On March 22, the Department of Labor (“DOL”) published a new proposed rule that would make several changes to current overtime law. The proposed rule, which is not yet in effect, would require that:

·       Employees make at least $679 per week ($35,308 annually) to potentially be exempt from overtime.

·       Employers be allowed to use nondiscretionary bonuses and incentive payments such as commissions that are paid at least annually to satisfy up to 10 percent of the salary threshold.

·       “Highly compensated employees” make at least $147,414 per year (compared with $100,000 under current law).

·       Going forward, the DOL commit to periodically reviewing and updating the minimum salary threshold (after a public notice and comment period).

The current salary requirement, which has been in place since 2004, is at least $455 per week or $23,660 annually. The proposed increase to at least $679 per week is below the $913 ($47,476) weekly amount proposed by the Obama administration in 2016 (far above the $30 per week used in 1938 when this law was first enacted).

The proposed weekly salary requirement is calculated using approximately the 20th percentile of earnings of full-time salaried workers in the lowest-wage census region (the South) and in the retail sector. This is the same formula used in 2004 to determine the current rate. The proposed increase to the amount required to meet the highly compensated employee exemption is equivalent to the 90th percentile of full-time salaried workers nationally, projected forward to 2020, which results in an annual compensation level of $134,004, which was proposed in 2016. The changes proposed in 2016 were invalidated by a court that ruled that the salary level exceeded the DOL’s authority. The court found that a salary level would have excluded an unusually high number of employees who pass the job duties test.

The proposed rule does not propose any changes to the job duties test (which, in addition to the salary requirement, requires that employees perform certain primary job duties to be eligible for exempt status).

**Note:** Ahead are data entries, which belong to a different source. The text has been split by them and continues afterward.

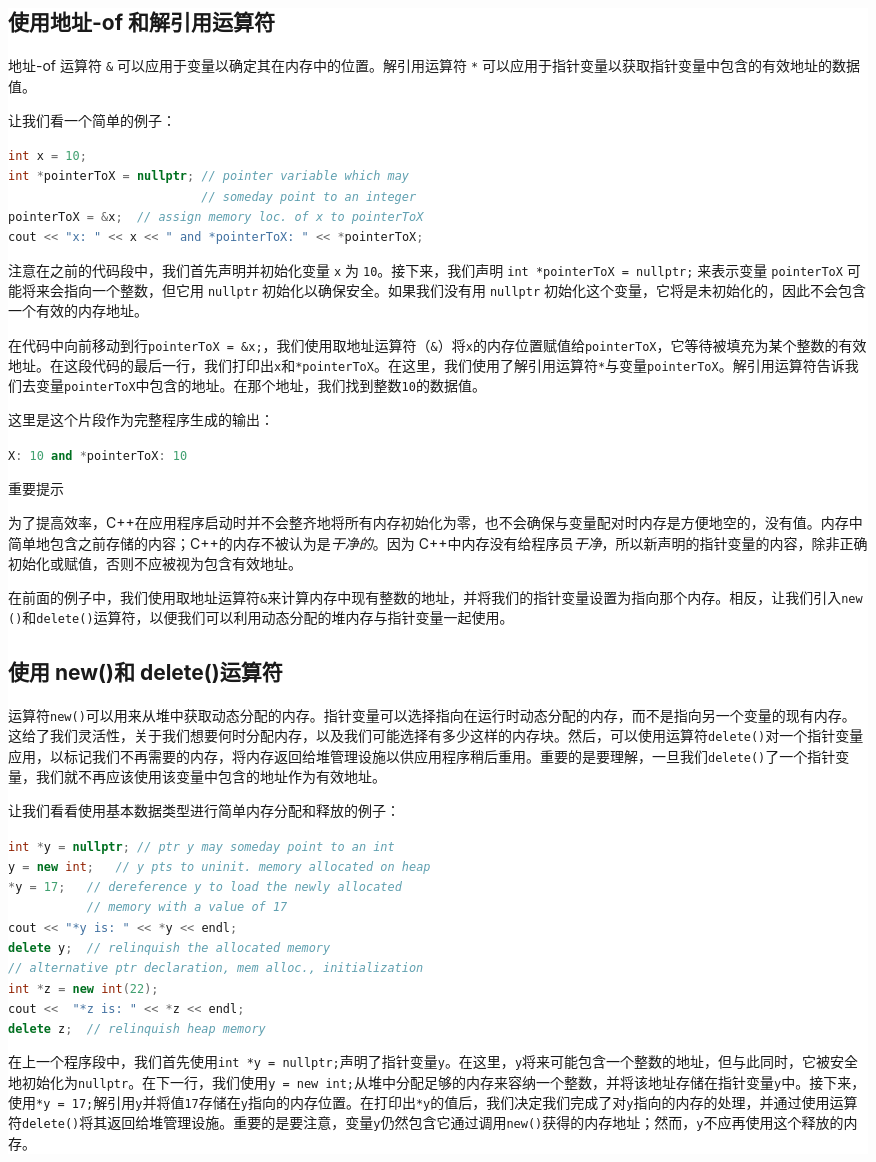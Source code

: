 ## 使用地址-of 和解引用运算符

地址-of 运算符 `&` 可以应用于变量以确定其在内存中的位置。解引用运算符 `*` 可以应用于指针变量以获取指针变量中包含的有效地址的数据值。

让我们看一个简单的例子：

```cpp
int x = 10;
int *pointerToX = nullptr; // pointer variable which may 
                           // someday point to an integer
pointerToX = &x;  // assign memory loc. of x to pointerToX
cout << "x: " << x << " and *pointerToX: " << *pointerToX;
```

注意在之前的代码段中，我们首先声明并初始化变量 `x` 为 `10`。接下来，我们声明 `int *pointerToX = nullptr;` 来表示变量 `pointerToX` 可能将来会指向一个整数，但它用 `nullptr` 初始化以确保安全。如果我们没有用 `nullptr` 初始化这个变量，它将是未初始化的，因此不会包含一个有效的内存地址。

在代码中向前移动到行`pointerToX = &x;`，我们使用取地址运算符（`&`）将`x`的内存位置赋值给`pointerToX`，它等待被填充为某个整数的有效地址。在这段代码的最后一行，我们打印出`x`和`*pointerToX`。在这里，我们使用了解引用运算符`*`与变量`pointerToX`。解引用运算符告诉我们去变量`pointerToX`中包含的地址。在那个地址，我们找到整数`10`的数据值。

这里是这个片段作为完整程序生成的输出：

```cpp
X: 10 and *pointerToX: 10
```

重要提示

为了提高效率，C++在应用程序启动时并不会整齐地将所有内存初始化为零，也不会确保与变量配对时内存是方便地空的，没有值。内存中简单地包含之前存储的内容；C++的内存不被认为是*干净的*。因为 C++中内存没有给程序员*干净*，所以新声明的指针变量的内容，除非正确初始化或赋值，否则不应被视为包含有效地址。

在前面的例子中，我们使用取地址运算符`&`来计算内存中现有整数的地址，并将我们的指针变量设置为指向那个内存。相反，让我们引入`new()`和`delete()`运算符，以便我们可以利用动态分配的堆内存与指针变量一起使用。

## 使用 new()和 delete()运算符

运算符`new()`可以用来从堆中获取动态分配的内存。指针变量可以选择指向在运行时动态分配的内存，而不是指向另一个变量的现有内存。这给了我们灵活性，关于我们想要何时分配内存，以及我们可能选择有多少这样的内存块。然后，可以使用运算符`delete()`对一个指针变量应用，以标记我们不再需要的内存，将内存返回给堆管理设施以供应用程序稍后重用。重要的是要理解，一旦我们`delete()`了一个指针变量，我们就不再应该使用该变量中包含的地址作为有效地址。

让我们看看使用基本数据类型进行简单内存分配和释放的例子：

```cpp
int *y = nullptr; // ptr y may someday point to an int
y = new int;   // y pts to uninit. memory allocated on heap
*y = 17;   // dereference y to load the newly allocated
           // memory with a value of 17
cout << "*y is: " << *y << endl;
delete y;  // relinquish the allocated memory
// alternative ptr declaration, mem alloc., initialization
int *z = new int(22); 
cout <<  "*z is: " << *z << endl;
delete z;  // relinquish heap memory
```

在上一个程序段中，我们首先使用`int *y = nullptr;`声明了指针变量`y`。在这里，`y`将来可能包含一个整数的地址，但与此同时，它被安全地初始化为`nullptr`。在下一行，我们使用`y = new int;`从堆中分配足够的内存来容纳一个整数，并将该地址存储在指针变量`y`中。接下来，使用`*y = 17;`解引用`y`并将值`17`存储在`y`指向的内存位置。在打印出`*y`的值后，我们决定我们完成了对`y`指向的内存的处理，并通过使用运算符`delete()`将其返回给堆管理设施。重要的是要注意，变量`y`仍然包含它通过调用`new()`获得的内存地址；然而，`y`不应再使用这个释放的内存。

Under this new proposal, employers are allowed to use nondiscretionary bonuses and incentive payments such as commissions that are paid at least annually to satisfy up to 10% of the salary threshold. This is a modification of a similar proposal that had been included in the 2016 proposal. As originally proposed, bonus or incentive amounts had to be paid at least on a quarterly basis.  That proposal was criticized by commenters who explained that annual bonuses can be substantial, and employers would be penalized if those bonuses were only creditable in the quarter in which they were paid.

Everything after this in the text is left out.